--- Problem description ---
All of the data that follows should be retyped exactly as it appears.

--- Record set ---

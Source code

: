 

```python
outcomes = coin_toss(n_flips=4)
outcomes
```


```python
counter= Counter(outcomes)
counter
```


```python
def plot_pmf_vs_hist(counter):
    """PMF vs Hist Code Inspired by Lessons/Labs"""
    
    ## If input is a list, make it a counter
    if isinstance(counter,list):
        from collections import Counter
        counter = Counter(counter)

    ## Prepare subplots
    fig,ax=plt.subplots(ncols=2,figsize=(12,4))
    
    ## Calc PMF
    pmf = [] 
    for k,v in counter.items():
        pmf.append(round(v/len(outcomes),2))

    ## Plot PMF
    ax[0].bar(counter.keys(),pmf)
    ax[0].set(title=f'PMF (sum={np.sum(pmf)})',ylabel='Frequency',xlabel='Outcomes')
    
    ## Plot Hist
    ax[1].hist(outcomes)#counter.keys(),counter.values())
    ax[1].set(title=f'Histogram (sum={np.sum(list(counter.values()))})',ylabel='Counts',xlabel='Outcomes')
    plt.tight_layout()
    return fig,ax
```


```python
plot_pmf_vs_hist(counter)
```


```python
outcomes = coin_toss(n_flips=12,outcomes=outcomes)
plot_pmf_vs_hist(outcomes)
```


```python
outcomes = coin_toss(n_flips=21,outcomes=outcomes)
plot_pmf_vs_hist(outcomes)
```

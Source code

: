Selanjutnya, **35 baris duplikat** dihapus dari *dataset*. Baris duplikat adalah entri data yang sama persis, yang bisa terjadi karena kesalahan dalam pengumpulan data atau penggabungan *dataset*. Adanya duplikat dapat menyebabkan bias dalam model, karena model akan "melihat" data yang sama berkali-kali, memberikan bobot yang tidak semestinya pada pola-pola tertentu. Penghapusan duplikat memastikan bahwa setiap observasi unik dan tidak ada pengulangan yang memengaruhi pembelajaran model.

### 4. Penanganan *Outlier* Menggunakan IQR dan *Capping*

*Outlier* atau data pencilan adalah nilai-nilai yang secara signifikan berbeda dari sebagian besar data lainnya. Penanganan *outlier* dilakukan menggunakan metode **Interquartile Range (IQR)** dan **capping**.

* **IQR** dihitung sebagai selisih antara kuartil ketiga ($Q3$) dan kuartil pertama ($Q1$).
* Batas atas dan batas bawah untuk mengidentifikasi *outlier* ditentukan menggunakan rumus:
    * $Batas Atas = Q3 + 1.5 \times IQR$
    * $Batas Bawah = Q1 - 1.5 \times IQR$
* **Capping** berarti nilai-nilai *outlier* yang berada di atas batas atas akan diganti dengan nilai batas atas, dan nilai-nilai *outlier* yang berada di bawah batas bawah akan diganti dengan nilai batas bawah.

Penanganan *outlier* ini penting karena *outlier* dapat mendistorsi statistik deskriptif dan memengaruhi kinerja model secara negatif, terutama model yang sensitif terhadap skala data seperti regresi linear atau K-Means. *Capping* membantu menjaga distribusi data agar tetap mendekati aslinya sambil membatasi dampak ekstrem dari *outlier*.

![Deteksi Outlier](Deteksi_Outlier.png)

--- Written response ---
Source code

: 

```python
outcomes = coin_toss(n_flips=4)
outcomes
```


```python
counter= Counter(outcomes)
counter
```


```python
def plot_pmf_vs_hist(counter):
    """PMF vs Hist Code Inspired by Lessons/Labs"""
    
    ## If input is a list, make it a counter
    if isinstance(counter,list):
        from collections import Counter
        counter = Counter(counter)

    ## Prepare subplots
    fig,ax=plt.subplots(ncols=2,figsize=(12,4))
    
    ## Calc PMF
    pmf = [] 
    for k,v in counter.items():
        pmf.append(round(v/len(outcomes),2))

    ## Plot PMF
    ax[0].bar(counter.keys(),pmf)
    ax[0].set(title=f'PMF (sum={np.sum(pmf)})',ylabel='Frequency',xlabel='Outcomes')
    
    ## Plot Hist
    ax[1].hist(outcomes)#counter.keys(),counter.values())
    ax[1].set(title=f'Histogram (sum={np.sum(list(counter.values()))})',ylabel='Counts',xlabel='Outcomes')
    plt.tight_layout()
    return fig,ax
```


```python
plot_pmf_vs_hist(counter)
```


```python
outcomes = coin_toss(n_flips=12,outcomes=outcomes)
plot_pmf_vs_hist(outcomes)
```


```python
outcomes = coin_toss(n_flips=21,outcomes=outcomes)
plot_pmf_vs_hist(outcomes)
```

Source code

:Selanjutnya, **35 baris duplikat** dihapus dari *dataset*. Baris duplikat adalah entri data yang sama persis, yang bisa terjadi karena kesalahan dalam pengumpulan data atau penggabungan *dataset*. Adanya duplikat dapat menyebabkan bias dalam model, karena model akan "melihat" data yang sama berkali-kali, memberikan bobot yang tidak semestinya pada pola-pola tertentu. Penghapusan duplikat memastikan bahwa setiap observasi unik dan tidak ada pengulangan yang memengaruhi pembelajaran model.

### 4. Penanganan *Outlier* Menggunakan IQR dan *Capping*

*Outlier* atau data pencilan adalah nilai-nilai yang secara signifikan berbeda dari sebagian besar data lainnya. Penanganan *outlier* dilakukan menggunakan metode **Interquartile Range (IQR)** dan **capping**.

* **IQR** dihitung sebagai selisih antara kuartil ketiga ($Q3$) dan kuartil pertama ($Q1$).
* Batas atas dan batas bawah untuk mengidentifikasi *outlier* ditentukan menggunakan rumus:
    * $Batas Atas = Q3 + 1.5 \times IQR$
    * $Batas Bawah = Q1 - 1.5 \times IQR$
* **Capping** berarti nilai-nilai *outlier* yang berada di atas batas atas akan diganti dengan nilai batas atas, dan nilai-nilai *outlier* yang berada di bawah batas bawah akan diganti dengan nilai batas bawah.

Penanganan *outlier* ini penting karena *outlier* dapat mendistorsi statistik deskriptif dan memengaruhi kinerja model secara negatif, terutama model yang sensitif terhadap skala data seperti regresi linear atau K-Means. *Capping* membantu menjaga distribusi data agar tetap mendekati aslinya sambil membatasi dampak ekstrem dari *outlier*.

![Deteksi Outlier](Deteksi_Outlier.png)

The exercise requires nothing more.